- What the task requires:
Within the listing below, please copy exactly the lines between the line holding "Next.js page components." and the line holding "the next part).", inclusive.

- Dataset content:
● ● ●

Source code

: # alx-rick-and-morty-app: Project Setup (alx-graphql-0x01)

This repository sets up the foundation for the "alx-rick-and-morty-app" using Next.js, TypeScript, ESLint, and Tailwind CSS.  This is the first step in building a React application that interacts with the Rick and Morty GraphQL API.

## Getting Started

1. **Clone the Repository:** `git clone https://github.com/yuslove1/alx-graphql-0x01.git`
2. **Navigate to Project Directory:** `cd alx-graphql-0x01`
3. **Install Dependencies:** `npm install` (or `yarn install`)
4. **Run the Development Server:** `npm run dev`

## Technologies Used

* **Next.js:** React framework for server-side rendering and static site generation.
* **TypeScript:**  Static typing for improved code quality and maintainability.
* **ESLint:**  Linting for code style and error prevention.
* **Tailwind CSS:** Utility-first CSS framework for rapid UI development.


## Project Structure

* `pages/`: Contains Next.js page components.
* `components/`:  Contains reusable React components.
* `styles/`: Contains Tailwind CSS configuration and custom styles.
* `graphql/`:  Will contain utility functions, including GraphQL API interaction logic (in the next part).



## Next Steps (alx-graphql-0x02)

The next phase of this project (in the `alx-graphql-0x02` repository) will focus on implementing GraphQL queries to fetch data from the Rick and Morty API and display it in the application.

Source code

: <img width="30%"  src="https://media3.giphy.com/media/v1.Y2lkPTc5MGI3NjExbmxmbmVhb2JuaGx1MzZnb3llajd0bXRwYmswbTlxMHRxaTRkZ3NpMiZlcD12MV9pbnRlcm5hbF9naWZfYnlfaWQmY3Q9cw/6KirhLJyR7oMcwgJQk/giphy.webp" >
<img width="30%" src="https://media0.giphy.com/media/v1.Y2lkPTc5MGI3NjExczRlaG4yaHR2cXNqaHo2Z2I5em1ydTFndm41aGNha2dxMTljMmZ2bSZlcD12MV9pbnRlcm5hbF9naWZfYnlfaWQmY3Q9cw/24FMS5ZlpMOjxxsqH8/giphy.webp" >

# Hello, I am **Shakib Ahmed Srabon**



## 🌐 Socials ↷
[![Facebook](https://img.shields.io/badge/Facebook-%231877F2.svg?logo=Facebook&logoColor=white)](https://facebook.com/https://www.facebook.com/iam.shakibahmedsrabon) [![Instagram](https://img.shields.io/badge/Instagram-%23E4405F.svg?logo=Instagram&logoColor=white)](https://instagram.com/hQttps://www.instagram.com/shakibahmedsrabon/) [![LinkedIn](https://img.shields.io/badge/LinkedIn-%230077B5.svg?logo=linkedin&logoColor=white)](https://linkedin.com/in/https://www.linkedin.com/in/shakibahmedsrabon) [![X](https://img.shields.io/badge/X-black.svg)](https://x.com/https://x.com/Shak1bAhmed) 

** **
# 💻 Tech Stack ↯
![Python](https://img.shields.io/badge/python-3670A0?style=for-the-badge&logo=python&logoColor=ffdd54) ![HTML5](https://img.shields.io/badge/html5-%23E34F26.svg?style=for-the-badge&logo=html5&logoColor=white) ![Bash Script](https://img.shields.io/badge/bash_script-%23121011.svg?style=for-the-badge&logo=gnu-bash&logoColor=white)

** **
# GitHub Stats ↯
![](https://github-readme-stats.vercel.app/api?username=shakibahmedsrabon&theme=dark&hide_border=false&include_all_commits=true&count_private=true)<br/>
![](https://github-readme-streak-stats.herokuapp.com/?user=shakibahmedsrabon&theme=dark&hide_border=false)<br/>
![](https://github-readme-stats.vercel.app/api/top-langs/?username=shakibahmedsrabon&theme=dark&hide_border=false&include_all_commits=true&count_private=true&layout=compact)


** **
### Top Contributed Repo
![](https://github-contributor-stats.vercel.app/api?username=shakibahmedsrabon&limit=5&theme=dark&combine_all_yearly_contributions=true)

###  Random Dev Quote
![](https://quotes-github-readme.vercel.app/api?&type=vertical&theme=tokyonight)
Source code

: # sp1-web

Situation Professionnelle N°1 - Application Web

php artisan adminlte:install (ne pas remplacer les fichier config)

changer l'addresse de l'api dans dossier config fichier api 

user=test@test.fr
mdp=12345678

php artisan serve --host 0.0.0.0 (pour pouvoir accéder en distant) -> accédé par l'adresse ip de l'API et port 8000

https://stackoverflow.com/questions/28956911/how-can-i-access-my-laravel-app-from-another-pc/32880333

● ● ●

- Exercise response:
* `pages/`: Contains Next.js page components.
* `components/`:  Contains reusable React components.
* `styles/`: Contains Tailwind CSS configuration and custom styles.
* `graphql/`:  Will contain utility functions, including GraphQL API interaction logic (in the next part).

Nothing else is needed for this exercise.